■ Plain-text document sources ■

§

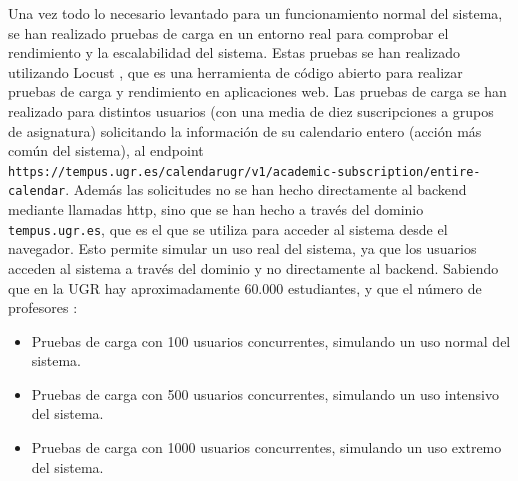 Una vez todo lo necesario levantado para un funcionamiento normal del sistema, se han realizado pruebas de carga en un entorno real para comprobar el rendimiento y la escalabilidad del sistema. Estas pruebas se han realizado utilizando Locust \cite{locust}, que es una herramienta de código abierto para realizar pruebas de carga y rendimiento en aplicaciones web.
\newline\newline
Las pruebas de carga se han realizado para distintos usuarios (con una media de diez suscripciones a grupos de asignatura) solicitando la información de su calendario entero (acción más común del sistema), al endpoint \texttt{https://tempus.ugr.es/calendarugr/v1/academic-subscription/entire-calendar}.\newline
Además las solicitudes no se han hecho directamente al backend mediante llamadas http, sino que se han hecho a través del dominio \texttt{tempus.ugr.es}, que es el que se utiliza para acceder al sistema desde el navegador. Esto permite simular un uso real del sistema, ya que los usuarios acceden al sistema a través del dominio y no directamente al backend.
\newline
Sabiendo que en la UGR hay aproximadamente 60.000 estudiantes, y que el número de profesores :
\begin{itemize}
    \item Pruebas de carga con 100 usuarios concurrentes, simulando un uso normal del sistema.
    \item Pruebas de carga con 500 usuarios concurrentes, simulando un uso intensivo del sistema.
    \item Pruebas de carga con 1000 usuarios concurrentes, simulando un uso extremo del sistema.
\end{itemize}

§

■ What to work on ■
State the number of lines in the preceding entries that include the word "texttt". Provide nothing else.

■ Answer section ■
2